TDD enforcement primitive for coding agents — Tests the agent literally can't modify (formal spec + 120-line Python impl, MIT)
Posted by S-J-Rau@reddit | LocalLLaMA | View on Reddit | 0 comments
Spent the last months building AI agent frameworks locally after running into
the same failure mode over and over: the agent writes code, tests fail, and
instead of fixing code it "fixes" the test. AutoGen, LangChain, CrewAI — none
of them prevent this structurally. It's not a model-quality issue.

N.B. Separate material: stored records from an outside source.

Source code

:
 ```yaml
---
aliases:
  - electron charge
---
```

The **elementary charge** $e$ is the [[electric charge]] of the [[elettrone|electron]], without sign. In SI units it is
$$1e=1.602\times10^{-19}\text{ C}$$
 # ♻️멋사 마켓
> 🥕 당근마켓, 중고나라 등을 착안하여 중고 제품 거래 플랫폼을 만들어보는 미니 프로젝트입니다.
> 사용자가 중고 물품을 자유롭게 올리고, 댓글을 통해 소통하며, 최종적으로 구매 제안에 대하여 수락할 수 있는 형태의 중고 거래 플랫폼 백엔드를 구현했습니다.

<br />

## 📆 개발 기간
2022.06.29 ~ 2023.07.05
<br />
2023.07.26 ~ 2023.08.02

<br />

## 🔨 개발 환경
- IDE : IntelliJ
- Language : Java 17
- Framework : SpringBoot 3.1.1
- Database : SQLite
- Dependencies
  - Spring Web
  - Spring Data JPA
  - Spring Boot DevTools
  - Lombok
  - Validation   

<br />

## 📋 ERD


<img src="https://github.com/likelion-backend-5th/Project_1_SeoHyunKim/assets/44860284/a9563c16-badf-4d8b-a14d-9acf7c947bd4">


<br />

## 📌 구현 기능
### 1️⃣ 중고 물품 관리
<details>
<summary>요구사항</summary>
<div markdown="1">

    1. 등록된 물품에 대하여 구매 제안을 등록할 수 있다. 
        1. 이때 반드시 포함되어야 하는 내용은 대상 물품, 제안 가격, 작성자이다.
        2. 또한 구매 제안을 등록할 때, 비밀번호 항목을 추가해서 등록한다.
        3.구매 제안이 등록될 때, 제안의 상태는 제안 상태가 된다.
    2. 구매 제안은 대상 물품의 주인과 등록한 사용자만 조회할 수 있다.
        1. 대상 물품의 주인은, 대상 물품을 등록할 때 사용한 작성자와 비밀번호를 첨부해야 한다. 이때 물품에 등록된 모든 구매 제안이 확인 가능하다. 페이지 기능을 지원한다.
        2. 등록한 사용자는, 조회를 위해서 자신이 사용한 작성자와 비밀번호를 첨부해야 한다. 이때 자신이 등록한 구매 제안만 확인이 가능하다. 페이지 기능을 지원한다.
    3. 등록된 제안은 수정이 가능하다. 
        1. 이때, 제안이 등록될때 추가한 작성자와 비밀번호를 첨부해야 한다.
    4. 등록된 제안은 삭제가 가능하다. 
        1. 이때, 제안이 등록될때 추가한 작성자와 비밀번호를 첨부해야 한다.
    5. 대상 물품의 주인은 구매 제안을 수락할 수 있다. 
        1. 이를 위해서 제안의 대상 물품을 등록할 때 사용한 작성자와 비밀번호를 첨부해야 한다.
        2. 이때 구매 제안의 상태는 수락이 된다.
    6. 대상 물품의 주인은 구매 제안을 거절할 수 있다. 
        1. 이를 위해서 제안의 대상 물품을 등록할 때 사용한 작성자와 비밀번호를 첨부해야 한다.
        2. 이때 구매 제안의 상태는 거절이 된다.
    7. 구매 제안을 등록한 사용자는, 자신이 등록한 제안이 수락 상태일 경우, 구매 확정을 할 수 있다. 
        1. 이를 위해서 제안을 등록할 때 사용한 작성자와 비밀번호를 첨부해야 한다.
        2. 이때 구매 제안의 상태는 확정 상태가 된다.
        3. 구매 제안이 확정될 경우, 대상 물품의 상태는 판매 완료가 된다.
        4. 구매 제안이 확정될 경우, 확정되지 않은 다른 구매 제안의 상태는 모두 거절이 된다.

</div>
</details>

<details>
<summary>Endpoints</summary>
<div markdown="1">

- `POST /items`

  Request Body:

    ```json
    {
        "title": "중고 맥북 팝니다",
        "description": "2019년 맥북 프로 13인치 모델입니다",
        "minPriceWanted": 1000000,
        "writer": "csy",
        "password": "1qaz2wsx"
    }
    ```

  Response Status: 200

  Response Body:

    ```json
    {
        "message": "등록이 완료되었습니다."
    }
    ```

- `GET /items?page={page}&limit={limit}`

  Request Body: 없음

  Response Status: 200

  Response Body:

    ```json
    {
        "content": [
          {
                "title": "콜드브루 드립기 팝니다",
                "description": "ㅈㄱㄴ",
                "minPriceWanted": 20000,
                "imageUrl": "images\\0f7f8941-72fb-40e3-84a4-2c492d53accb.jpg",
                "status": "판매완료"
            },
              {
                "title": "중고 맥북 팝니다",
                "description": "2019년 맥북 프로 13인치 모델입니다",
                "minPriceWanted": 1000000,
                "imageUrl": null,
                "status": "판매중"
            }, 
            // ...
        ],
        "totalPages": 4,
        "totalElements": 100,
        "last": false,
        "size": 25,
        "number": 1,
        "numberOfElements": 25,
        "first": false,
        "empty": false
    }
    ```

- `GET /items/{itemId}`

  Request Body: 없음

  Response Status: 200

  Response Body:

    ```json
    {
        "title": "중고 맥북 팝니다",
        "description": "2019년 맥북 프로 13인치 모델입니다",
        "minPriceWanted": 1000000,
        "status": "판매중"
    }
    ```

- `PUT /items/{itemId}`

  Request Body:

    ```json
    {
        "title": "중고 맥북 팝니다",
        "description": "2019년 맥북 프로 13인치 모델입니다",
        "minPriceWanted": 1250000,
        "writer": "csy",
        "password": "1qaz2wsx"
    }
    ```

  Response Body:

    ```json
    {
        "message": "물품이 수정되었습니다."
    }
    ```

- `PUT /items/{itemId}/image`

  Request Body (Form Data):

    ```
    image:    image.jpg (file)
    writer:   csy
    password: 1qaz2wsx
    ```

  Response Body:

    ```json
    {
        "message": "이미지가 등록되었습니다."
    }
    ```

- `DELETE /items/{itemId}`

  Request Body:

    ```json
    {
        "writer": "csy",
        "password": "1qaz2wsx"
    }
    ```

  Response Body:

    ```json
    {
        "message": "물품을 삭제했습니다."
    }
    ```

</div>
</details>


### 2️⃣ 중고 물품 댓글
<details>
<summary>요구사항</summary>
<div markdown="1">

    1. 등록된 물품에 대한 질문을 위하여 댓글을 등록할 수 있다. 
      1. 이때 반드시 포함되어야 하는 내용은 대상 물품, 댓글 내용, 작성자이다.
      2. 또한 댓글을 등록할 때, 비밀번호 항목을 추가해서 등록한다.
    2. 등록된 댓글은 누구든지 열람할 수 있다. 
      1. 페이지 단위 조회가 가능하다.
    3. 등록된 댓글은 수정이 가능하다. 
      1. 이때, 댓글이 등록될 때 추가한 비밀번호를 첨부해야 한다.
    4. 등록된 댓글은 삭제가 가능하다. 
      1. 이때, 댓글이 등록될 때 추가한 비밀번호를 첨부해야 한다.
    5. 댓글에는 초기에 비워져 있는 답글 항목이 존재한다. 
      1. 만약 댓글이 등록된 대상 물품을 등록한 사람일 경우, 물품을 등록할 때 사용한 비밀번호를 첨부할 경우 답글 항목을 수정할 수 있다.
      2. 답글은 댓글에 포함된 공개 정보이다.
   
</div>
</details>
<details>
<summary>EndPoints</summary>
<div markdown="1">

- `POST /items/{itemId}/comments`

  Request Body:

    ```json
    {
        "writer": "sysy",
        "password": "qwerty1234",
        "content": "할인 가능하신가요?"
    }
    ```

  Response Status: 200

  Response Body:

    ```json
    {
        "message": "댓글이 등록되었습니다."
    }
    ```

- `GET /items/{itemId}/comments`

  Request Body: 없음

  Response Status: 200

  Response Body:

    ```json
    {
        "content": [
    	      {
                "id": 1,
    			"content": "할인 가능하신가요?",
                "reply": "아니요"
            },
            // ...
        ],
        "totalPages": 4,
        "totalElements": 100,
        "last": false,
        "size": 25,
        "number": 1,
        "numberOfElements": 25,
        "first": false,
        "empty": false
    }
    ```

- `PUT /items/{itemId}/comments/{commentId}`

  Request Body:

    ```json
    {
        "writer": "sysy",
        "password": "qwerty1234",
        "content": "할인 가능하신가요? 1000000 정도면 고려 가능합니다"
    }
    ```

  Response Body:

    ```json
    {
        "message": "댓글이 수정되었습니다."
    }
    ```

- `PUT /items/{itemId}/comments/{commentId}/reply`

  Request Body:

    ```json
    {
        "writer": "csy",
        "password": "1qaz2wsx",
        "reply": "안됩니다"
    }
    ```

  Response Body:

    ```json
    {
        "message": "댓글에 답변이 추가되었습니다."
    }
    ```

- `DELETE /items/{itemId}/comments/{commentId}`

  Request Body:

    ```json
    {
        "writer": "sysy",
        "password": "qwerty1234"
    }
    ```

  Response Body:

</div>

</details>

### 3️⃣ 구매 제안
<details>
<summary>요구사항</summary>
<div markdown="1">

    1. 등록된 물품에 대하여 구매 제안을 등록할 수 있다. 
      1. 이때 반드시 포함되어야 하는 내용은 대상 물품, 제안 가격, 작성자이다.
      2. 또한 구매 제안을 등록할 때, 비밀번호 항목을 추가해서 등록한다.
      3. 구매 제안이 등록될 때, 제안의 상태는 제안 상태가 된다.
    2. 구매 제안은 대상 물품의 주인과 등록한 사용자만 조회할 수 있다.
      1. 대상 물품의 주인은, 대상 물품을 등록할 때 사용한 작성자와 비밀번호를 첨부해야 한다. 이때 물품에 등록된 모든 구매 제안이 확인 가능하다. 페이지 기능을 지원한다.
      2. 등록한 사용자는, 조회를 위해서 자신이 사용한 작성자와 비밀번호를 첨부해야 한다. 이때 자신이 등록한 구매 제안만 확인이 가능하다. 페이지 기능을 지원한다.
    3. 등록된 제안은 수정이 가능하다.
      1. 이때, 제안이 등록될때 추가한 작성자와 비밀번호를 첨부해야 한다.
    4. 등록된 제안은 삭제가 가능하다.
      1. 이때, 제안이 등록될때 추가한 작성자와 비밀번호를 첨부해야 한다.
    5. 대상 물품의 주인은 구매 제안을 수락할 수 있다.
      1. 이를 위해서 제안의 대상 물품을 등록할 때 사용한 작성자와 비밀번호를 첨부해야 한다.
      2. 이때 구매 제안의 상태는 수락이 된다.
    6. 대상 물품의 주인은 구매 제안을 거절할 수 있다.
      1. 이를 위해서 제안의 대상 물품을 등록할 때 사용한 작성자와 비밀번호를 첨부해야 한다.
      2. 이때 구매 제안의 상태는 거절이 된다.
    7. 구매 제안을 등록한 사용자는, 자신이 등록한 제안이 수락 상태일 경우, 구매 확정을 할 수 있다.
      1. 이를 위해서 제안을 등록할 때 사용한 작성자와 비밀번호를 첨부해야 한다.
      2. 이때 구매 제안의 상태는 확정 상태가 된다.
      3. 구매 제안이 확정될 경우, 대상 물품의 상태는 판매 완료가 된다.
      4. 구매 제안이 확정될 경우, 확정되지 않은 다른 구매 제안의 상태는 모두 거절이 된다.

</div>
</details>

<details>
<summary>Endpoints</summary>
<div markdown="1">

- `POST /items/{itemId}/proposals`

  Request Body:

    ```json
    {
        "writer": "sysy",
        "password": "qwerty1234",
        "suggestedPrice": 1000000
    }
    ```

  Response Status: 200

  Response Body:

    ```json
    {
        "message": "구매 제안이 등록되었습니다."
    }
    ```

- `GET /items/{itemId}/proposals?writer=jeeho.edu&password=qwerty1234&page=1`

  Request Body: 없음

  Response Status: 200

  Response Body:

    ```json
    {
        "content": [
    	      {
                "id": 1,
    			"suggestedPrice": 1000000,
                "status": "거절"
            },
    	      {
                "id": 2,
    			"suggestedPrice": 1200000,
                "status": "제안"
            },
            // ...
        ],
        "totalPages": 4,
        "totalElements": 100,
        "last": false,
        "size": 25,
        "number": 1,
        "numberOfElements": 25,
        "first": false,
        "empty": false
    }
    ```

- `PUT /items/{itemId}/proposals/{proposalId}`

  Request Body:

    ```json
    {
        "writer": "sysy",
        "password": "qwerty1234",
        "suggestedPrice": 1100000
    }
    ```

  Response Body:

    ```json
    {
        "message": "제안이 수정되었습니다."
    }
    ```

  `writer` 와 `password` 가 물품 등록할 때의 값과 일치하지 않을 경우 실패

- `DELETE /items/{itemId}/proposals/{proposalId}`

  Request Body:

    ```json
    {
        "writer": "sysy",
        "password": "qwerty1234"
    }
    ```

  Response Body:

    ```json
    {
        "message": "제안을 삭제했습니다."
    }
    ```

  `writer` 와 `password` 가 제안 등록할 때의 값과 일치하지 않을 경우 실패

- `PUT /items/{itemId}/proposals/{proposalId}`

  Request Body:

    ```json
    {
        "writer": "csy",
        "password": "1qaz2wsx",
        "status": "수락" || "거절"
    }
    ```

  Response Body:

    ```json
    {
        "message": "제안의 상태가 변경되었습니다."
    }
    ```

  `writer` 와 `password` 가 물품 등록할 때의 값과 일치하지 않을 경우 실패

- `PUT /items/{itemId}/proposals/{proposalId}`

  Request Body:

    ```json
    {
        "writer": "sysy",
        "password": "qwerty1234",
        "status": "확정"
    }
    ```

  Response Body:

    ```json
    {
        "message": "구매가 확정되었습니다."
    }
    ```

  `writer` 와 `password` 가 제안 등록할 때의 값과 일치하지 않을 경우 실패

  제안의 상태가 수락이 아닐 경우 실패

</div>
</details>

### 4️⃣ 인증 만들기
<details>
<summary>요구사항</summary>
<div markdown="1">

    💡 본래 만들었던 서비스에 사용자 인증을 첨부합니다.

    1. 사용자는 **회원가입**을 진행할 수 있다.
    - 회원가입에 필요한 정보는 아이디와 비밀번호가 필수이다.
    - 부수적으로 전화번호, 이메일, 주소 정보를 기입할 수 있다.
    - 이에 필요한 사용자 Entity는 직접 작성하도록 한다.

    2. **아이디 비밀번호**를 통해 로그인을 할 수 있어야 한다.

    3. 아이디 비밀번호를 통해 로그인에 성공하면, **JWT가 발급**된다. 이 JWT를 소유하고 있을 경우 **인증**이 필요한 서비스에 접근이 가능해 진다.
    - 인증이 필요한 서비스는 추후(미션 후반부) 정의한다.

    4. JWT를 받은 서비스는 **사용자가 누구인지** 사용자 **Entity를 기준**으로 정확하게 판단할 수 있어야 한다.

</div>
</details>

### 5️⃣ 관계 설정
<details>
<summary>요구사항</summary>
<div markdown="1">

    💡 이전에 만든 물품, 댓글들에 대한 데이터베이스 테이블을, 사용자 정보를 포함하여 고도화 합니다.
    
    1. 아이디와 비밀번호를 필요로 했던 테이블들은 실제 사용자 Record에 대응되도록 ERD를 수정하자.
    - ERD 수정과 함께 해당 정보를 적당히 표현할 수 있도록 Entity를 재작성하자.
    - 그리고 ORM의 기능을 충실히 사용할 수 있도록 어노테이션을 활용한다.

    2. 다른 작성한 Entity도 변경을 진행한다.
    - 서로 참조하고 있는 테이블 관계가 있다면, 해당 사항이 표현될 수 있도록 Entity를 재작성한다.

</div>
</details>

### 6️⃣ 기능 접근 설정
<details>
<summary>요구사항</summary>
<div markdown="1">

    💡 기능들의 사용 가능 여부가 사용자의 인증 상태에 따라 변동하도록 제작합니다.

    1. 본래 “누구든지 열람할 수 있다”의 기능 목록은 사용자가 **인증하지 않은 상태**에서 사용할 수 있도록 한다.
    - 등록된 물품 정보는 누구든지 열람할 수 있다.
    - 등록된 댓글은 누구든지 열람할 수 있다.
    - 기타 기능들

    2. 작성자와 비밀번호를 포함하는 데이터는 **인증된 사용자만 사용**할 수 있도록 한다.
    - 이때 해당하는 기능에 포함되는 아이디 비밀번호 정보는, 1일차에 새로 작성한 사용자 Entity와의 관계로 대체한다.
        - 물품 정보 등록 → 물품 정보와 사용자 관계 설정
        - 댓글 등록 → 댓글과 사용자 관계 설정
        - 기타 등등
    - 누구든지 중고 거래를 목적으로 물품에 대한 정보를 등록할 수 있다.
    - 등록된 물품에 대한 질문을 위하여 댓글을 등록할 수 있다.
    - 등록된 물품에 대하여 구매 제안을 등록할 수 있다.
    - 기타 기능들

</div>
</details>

So I extracted a standalone primitive from the larger framework I've been
validating and wrote it up with formal invariants. Diagram attached.
Four primitives:
1. Blueprint Layer — plans tests in a context the agent can't see
2. Test Queue — append-only, ordered
3. TestLock — SHA-256 seal at commit time; agent gets the hash, never the source
4. Gate Condition — code gen only if a sealed test is RED
Three invariants (falsifiable):
I₁ TEMPORAL: commit(t) < generate(c)
I₂ STRUCTURAL: locked(t) → ¬modifiable(agent, t)
I₃ BEHAVIORAL: generate(c) iff ∃ t: locked(t) ∧ fails(t)
Feedback loop: Test fails → agent retries CODE, never tests. Tests are reality.
Works with any local LLM — I've tested the larger framework across 9 actors
(Qwen, DeepSeek, Claude, Codex, Gemini, Nemotron) with score variance under
15 points, which is the actor-exchangeability claim. Reference impl is Python
stdlib only.
Paper: https://doi.org/10.5281/zenodo.19393854 (STP standalone)
Context: https://doi.org/10.5281/zenodo.19378044 (Triple-A Thesis)
Code: https://github.com/SebazzProductions/sealed-test-paradigm.git
Happy to answer questions about the invariants or why this matters more for
local/autonomous agents than cloud ones.